→ **Task brief**: Starting from the top of the entries below and ending with the line containing "- Compiles at native machine code.", restate every line word for word, pictures omitted.

→ **Items from a dataset**:
● ● ●

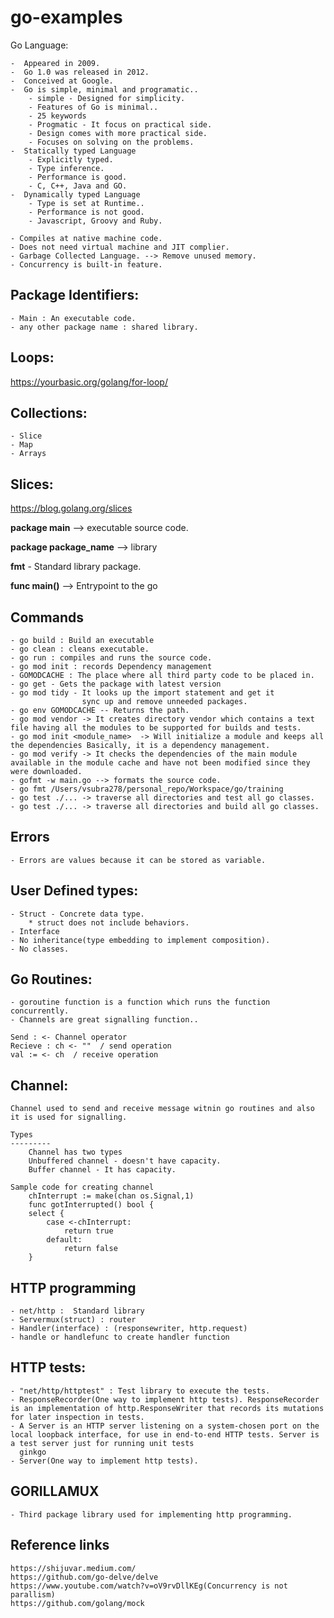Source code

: # go-examples

Go Language:

    -  Appeared in 2009.
    -  Go 1.0 was released in 2012.
    -  Conceived at Google.
    -  Go is simple, minimal and programatic..
        - simple - Designed for simplicity.
        - Features of Go is minimal..
        - 25 keywords
        - Progmatic - It focus on practical side.
        - Design comes with more practical side.
        - Focuses on solving on the problems.
    -  Statically typed Language
        - Explicitly typed.
        - Type inference.
        - Performance is good.
        - C, C++, Java and GO.
    -  Dynamically typed Language
        - Type is set at Runtime..
        - Performance is not good.
        - Javascript, Groovy and Ruby.

    - Compiles at native machine code.
    - Does not need virtual machine and JIT complier.
    - Garbage Collected Language. --> Remove unused memory.
    - Concurrency is built-in feature.

Package Identifiers:
----------------------
    - Main : An executable code.
    - any other package name : shared library.

Loops:
-------
https://yourbasic.org/golang/for-loop/

Collections:
----------------
    - Slice
    - Map
    - Arrays

Slices:
-------
https://blog.golang.org/slices

**package main** --> executable source code.

**package package_name** --> library

**fmt** - Standard library package.

**func main()** --> Entrypoint to the go


Commands
--------------
    - go build : Build an executable
    - go clean : cleans executable.
    - go run : compiles and runs the source code.
    - go mod init : records Dependency management
    - GOMODCACHE : The place where all third party code to be placed in.
    - go get - Gets the package with latest version
    - go mod tidy - It looks up the import statement and get it
                    sync up and remove unneeded packages.
    - go env GOMODCACHE -- Returns the path.
    - go mod vendor -> It creates directory vendor which contains a text file having all the modules to be supported for builds and tests.
    - go mod init <module_name>  -> Will initialize a module and keeps all the dependencies Basically, it is a dependency management.
    - go mod verify -> It checks the dependencies of the main module available in the module cache and have not been modified since they were downloaded.
    - gofmt -w main.go --> formats the source code.
    - go fmt /Users/vsubra278/personal_repo/Workspace/go/training
    - go test ./... -> traverse all directories and test all go classes.
    - go test ./... -> traverse all directories and build all go classes.

Errors
-------------
    - Errors are values because it can be stored as variable.

User Defined types:
--------------------
    - Struct - Concrete data type.
        * struct does not include behaviors.
    - Interface 
    - No inheritance(type embedding to implement composition).
    - No classes.

Go Routines:
------------------
    - goroutine function is a function which runs the function concurrently.
    - Channels are great signalling function..

    Send : <- Channel operator
    Recieve : ch <- ""  / send operation
    val := <- ch  / receive operation

Channel:
-------------
    Channel used to send and receive message witnin go routines and also it is used for signalling.

    Types   
    ---------
        Channel has two types
        Unbuffered channel - doesn't have capacity.
        Buffer channel - It has capacity.

```
Sample code for creating channel
    chInterrupt := make(chan os.Signal,1)
    func gotInterrupted() bool {
    select {
        case <-chInterrupt:
            return true
        default:
            return false
    }
```

HTTP programming
---------------
    - net/http :  Standard library
    - Servermux(struct) : router
    - Handler(interface) : (responsewriter, http.request)
    - handle or handlefunc to create handler function
    
HTTP tests:
-------------
    - "net/http/httptest" : Test library to execute the tests.
    - ResponseRecorder(One way to implement http tests). ResponseRecorder is an implementation of http.ResponseWriter that records its mutations for later inspection in tests.
    - A Server is an HTTP server listening on a system-chosen port on the local loopback interface, for use in end-to-end HTTP tests. Server is a test server just for running unit tests
      ginkgo  
    - Server(One way to implement http tests).

GORILLAMUX
-------------
    - Third package library used for implementing http programming.


Reference links
--------------
    https://shijuvar.medium.com/
    https://github.com/go-delve/delve
    https://www.youtube.com/watch?v=oV9rvDllKEg(Concurrency is not parallism)
    https://github.com/golang/mock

● ● ●

→ **Written answer**:
Source code

: # go-examples

Go Language:

    -  Appeared in 2009.
    -  Go 1.0 was released in 2012.
    -  Conceived at Google.
    -  Go is simple, minimal and programatic..
        - simple - Designed for simplicity.
        - Features of Go is minimal..
        - 25 keywords
        - Progmatic - It focus on practical side.
        - Design comes with more practical side.
        - Focuses on solving on the problems.
    -  Statically typed Language
        - Explicitly typed.
        - Type inference.
        - Performance is good.
        - C, C++, Java and GO.
    -  Dynamically typed Language
        - Type is set at Runtime..
        - Performance is not good.
        - Javascript, Groovy and Ruby.

    - Compiles at native machine code.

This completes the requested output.